Fünf Jahre Haft für schweren Kindesmissbrauch im Familienkreis
Ein 38-jähriger Mann aus Solingen ist zu fünf Jahren Haft wegen sexuellen Missbrauchs von Kindern innerhalb des eigenen Familienkreises verurteilt worden. Das Gericht stellte fest, dass die Taten bei den Opfern – mittlerweile erwachsen, aber weiterhin unter den Folgen leidend – schwerwiegende psychische Langzeitschäden verursacht haben.

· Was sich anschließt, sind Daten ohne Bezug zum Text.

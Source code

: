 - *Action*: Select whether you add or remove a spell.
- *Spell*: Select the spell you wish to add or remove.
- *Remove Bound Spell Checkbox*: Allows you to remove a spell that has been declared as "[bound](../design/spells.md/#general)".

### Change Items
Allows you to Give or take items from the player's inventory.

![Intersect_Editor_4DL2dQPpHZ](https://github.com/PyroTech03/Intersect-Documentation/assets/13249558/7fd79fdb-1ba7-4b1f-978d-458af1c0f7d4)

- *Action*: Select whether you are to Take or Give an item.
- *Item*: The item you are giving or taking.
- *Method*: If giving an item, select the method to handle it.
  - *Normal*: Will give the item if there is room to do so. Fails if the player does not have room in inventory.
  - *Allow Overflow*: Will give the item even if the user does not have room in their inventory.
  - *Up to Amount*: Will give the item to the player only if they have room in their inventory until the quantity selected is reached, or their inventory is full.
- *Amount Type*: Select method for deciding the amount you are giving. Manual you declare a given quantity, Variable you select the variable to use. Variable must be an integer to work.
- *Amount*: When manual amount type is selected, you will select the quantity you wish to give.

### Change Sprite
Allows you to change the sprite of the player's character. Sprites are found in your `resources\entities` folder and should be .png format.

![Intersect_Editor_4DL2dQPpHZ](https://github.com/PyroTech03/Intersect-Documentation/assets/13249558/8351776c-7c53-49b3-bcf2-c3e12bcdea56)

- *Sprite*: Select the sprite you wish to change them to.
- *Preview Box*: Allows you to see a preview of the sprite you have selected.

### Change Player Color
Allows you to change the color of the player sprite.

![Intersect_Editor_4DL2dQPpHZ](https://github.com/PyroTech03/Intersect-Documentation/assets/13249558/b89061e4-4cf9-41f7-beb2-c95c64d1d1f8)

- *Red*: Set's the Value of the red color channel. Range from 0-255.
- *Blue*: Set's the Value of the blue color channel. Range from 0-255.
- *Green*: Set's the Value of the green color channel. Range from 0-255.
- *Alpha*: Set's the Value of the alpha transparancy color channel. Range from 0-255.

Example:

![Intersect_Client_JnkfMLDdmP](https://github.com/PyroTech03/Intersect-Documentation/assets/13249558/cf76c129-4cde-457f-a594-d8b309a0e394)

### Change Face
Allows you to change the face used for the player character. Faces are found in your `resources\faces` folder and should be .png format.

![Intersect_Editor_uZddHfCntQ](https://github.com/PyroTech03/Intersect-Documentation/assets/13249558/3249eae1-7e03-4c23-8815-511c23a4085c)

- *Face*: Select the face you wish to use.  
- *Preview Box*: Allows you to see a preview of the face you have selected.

Die Misshandlungen fanden im häuslichen Umfeld statt, wobei der Angeklagte sich an den Kindern seiner damaligen Partnerin verging. Während des Prozesses bekannte er sich vollumfänglich schuldig. Um die Opfer vor weiterer Belastung zu bewahren, verzichtete das Gericht auf eine persönliche Zeugenaussage.
Die Richterin bezeichnete die Straftaten als besonders schwerwiegend und betonte die nachhaltigen Schäden für die Betroffenen. Zwar gibt es keine genauen Zahlen zu vergleichbaren Fällen in Deutschland der letzten Jahre, doch das Urteil unterstreicht die Entschlossenheit, mit der solche Verbrechen geahndet werden.
Die fünfjährige Haftstrafe spiegelt das Ausmaß des Missbrauchs und die anhaltenden Folgen für die Überlebenden wider. Gleichzeitig zeigt der Fall, wie das Justizsystem bemüht ist, Opfer vor zusätzlicher emotionaler Belastung während des Verfahrens zu schützen.